Endomiometrite Puerperal: Diagnóstico e Tratamento Essencial

UNESP/HCFMB - Hospital das Clínicas de Botucatu (SP) — Prova 2022

Enunciado

Puérpera de 24 anos, no 6º dia após parto cesáreo, apresenta dois episódios de febre. Exame físico: BEG, T: 38,4 ºC, PA: 120/80 mmHg, FC 105 bpm, abdome semigloboso, depressível, útero palpável na cicatriz umbilical, doloroso à mobilização, colo uterino pérvio 3 cm, indolor à mobilização, fundo de saco livre. O diagnóstico e a conduta são:

Alternativas

  1. A) endomiometrite; clindamicina e gentamicina.
  2. B) parametrite; clindamicina e metronidazol.
  3. C) endomiometrite; ampicilina e ciprofloxacina.
  4. D) parametrite; ceftriaxona + metronidazol.

Pérola Clínica

Febre + útero doloroso pós-parto (especialmente cesárea) → Endomiometrite; tratar com Clindamicina + Gentamicina.

Resumo-Chave

A endomiometrite puerperal é a infecção mais comum após o parto, especialmente cesárea. O diagnóstico é clínico, caracterizado por febre e dor uterina. O tratamento empírico de escolha é a combinação de Clindamicina e Gentamicina, que oferece ampla cobertura para os patógenos mais comuns.

Contexto Educacional

A endomiometrite puerperal é a infecção mais comum no pós-parto, com maior incidência após o parto cesáreo, especialmente se não houver profilaxia antibiótica adequada. É uma infecção polimicrobiana que envolve a decídua, miométrio e, por vezes, o paramétrio. O diagnóstico é essencialmente clínico, baseado na presença de febre (temperatura oral ≥ 38°C em dois episódios separados por 6 horas, excluindo as primeiras 24 horas pós-parto) e dor uterina à palpação, como observado no caso da puérpera com útero doloroso e febre no 6º dia pós-cesárea. A fisiopatologia envolve a ascensão de bactérias da flora vaginal e cervical para o útero, favorecida por fatores como ruptura prolongada de membranas, trabalho de parto prolongado, múltiplos exames vaginais e, principalmente, o parto cesáreo. A dor uterina à mobilização é um achado chave que diferencia a endomiometrite de outras causas de febre puerperal. O colo pérvio e indolor à mobilização, e fundo de saco livre, ajudam a descartar outras condições como parametrite ou abscesso pélvico. O tratamento empírico de escolha para endomiometrite puerperal é a combinação de Clindamicina e Gentamicina por via intravenosa. A Clindamicina cobre anaeróbios e gram-positivos, enquanto a Gentamicina cobre gram-negativos. Essa combinação é altamente eficaz e deve ser mantida até que a paciente esteja afebril por pelo menos 24 a 48 horas. A falha terapêutica pode indicar a necessidade de reavaliação diagnóstica ou a adição de outros antibióticos, como ampicilina, para cobertura de enterococos.

Perguntas Frequentes

Quais são os sinais e sintomas da endomiometrite puerperal?
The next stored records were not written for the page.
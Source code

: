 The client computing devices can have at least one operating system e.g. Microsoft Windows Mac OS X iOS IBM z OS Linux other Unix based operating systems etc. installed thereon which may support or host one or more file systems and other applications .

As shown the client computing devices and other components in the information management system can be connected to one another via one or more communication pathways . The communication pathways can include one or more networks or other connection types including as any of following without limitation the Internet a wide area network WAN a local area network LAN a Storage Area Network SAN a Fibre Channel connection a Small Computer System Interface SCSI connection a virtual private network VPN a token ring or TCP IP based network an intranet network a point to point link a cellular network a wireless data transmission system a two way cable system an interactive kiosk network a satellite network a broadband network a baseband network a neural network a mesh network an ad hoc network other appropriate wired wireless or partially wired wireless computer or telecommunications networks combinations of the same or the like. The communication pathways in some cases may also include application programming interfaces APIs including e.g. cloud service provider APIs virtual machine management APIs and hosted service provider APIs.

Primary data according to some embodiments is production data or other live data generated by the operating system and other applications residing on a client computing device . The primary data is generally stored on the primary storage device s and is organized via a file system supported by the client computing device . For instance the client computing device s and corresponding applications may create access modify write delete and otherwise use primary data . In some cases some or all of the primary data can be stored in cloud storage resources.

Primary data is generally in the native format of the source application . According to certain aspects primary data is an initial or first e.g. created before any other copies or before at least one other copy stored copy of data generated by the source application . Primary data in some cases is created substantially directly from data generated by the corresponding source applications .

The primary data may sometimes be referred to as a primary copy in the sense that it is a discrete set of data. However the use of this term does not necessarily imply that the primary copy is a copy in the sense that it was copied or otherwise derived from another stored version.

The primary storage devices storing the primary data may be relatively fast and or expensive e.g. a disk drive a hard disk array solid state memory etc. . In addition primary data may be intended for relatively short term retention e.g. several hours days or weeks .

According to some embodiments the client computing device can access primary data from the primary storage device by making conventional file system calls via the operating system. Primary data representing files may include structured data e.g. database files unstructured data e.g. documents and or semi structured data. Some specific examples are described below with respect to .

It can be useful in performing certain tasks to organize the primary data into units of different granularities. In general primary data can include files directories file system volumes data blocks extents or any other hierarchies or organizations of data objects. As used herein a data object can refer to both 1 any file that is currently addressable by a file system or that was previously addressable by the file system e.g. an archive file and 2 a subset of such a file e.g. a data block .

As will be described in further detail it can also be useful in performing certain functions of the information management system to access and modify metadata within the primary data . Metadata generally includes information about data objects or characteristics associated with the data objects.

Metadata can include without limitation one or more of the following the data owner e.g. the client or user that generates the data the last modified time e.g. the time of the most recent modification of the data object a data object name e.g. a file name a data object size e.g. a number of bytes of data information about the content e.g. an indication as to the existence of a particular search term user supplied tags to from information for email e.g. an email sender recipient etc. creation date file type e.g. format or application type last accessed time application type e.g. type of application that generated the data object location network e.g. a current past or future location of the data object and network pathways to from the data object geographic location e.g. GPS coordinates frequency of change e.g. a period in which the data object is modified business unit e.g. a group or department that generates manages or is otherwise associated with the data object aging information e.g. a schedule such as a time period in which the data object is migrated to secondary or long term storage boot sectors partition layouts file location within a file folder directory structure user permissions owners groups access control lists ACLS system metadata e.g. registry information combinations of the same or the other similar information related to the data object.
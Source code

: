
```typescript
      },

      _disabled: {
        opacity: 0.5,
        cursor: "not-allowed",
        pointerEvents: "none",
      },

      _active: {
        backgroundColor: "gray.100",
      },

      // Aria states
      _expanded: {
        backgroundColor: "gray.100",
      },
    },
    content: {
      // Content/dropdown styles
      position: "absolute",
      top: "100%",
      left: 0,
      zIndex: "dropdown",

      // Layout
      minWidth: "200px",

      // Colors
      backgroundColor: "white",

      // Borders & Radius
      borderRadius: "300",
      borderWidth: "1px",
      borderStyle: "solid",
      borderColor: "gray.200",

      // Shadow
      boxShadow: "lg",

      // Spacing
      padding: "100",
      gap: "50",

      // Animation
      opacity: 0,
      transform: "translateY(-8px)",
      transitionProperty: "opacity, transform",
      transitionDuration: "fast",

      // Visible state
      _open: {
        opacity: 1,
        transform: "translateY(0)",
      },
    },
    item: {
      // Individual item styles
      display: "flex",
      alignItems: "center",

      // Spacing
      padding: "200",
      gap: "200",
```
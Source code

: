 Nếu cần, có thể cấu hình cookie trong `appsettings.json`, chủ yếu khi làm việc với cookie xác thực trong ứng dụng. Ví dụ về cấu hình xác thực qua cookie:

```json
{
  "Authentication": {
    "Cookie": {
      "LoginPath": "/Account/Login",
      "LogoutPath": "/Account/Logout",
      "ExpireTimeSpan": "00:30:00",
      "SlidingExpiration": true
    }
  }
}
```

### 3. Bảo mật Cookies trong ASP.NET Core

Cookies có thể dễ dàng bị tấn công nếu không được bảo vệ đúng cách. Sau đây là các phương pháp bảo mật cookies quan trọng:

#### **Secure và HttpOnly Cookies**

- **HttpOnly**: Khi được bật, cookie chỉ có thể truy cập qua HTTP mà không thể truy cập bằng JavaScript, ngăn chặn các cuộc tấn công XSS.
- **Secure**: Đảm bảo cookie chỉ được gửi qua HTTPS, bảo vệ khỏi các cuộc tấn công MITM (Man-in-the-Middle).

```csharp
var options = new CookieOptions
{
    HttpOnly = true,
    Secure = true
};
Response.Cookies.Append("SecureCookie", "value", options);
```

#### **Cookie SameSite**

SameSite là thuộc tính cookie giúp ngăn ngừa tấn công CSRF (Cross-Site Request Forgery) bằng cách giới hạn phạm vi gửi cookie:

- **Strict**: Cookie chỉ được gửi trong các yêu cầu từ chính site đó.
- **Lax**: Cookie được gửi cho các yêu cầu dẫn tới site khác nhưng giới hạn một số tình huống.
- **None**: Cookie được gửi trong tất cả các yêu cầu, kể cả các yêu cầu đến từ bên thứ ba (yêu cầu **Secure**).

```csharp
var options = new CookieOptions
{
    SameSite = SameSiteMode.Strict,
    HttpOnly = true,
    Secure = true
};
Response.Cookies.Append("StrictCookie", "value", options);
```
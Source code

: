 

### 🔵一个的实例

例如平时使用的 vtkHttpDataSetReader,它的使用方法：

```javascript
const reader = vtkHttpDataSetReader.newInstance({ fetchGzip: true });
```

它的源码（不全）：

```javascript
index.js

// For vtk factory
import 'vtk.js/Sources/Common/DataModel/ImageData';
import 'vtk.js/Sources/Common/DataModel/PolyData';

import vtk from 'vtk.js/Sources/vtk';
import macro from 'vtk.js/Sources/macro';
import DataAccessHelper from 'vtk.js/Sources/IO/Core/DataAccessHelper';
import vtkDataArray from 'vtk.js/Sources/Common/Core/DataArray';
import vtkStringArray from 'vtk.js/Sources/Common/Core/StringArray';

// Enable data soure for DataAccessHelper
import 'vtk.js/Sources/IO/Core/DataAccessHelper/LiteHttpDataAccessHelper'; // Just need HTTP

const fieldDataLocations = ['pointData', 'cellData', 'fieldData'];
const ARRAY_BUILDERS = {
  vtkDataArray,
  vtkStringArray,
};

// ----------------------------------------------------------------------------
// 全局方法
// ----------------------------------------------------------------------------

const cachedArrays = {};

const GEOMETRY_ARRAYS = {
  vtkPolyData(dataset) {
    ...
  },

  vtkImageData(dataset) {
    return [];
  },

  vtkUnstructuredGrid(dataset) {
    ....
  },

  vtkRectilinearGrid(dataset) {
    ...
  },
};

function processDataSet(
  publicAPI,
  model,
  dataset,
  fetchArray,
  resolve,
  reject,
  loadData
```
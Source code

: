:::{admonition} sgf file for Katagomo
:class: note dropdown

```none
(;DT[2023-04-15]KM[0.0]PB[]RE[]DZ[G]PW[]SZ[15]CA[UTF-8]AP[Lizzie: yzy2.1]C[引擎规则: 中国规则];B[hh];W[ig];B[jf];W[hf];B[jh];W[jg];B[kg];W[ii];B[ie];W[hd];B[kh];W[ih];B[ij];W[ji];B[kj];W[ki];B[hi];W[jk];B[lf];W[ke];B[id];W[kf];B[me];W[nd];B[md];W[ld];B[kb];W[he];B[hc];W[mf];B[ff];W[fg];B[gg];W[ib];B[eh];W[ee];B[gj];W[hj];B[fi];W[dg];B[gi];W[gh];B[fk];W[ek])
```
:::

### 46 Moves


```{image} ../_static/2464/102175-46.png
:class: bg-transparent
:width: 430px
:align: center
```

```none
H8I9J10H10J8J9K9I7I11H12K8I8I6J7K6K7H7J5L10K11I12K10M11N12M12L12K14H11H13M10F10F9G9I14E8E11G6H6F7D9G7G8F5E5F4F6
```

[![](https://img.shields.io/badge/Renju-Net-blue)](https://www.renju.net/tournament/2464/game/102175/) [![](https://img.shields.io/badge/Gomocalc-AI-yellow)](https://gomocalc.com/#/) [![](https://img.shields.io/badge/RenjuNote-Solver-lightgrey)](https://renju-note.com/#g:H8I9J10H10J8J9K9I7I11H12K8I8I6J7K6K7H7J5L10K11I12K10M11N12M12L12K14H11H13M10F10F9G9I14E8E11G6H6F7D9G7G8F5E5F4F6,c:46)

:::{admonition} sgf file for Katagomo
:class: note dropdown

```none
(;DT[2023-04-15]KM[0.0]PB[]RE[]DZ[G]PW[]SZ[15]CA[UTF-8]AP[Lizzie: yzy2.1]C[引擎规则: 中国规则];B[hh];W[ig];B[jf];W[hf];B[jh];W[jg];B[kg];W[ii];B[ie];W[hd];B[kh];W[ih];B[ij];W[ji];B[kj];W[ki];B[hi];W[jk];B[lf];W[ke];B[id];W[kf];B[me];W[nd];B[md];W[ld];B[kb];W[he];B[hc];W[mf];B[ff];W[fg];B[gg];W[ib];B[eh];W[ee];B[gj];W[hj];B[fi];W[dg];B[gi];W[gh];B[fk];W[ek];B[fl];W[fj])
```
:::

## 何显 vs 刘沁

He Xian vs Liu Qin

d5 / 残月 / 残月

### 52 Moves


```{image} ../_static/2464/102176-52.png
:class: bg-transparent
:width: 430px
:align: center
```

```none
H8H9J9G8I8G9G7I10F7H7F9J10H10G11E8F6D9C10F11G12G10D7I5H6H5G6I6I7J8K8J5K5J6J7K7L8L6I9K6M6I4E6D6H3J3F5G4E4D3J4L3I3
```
Os principais sinais e sintomas incluem febre (geralmente após as primeiras 24 horas pós-parto), dor abdominal ou uterina, útero doloroso à palpação e, por vezes, lóquios purulentos ou fétidos.

Qual é o tratamento de primeira linha para endomiometrite puerperal?

O tratamento de primeira linha é a antibioticoterapia intravenosa com Clindamicina e Gentamicina. Essa combinação oferece cobertura para bactérias gram-positivas, gram-negativas e anaeróbias, que são os principais agentes etiológicos.

Quando suspeitar de endomiometrite em uma puérpera?

Deve-se suspeitar de endomiometrite em qualquer puérpera que apresente febre persistente ou recorrente após as primeiras 24 horas do parto, especialmente se associada a dor uterina e sensibilidade à palpação.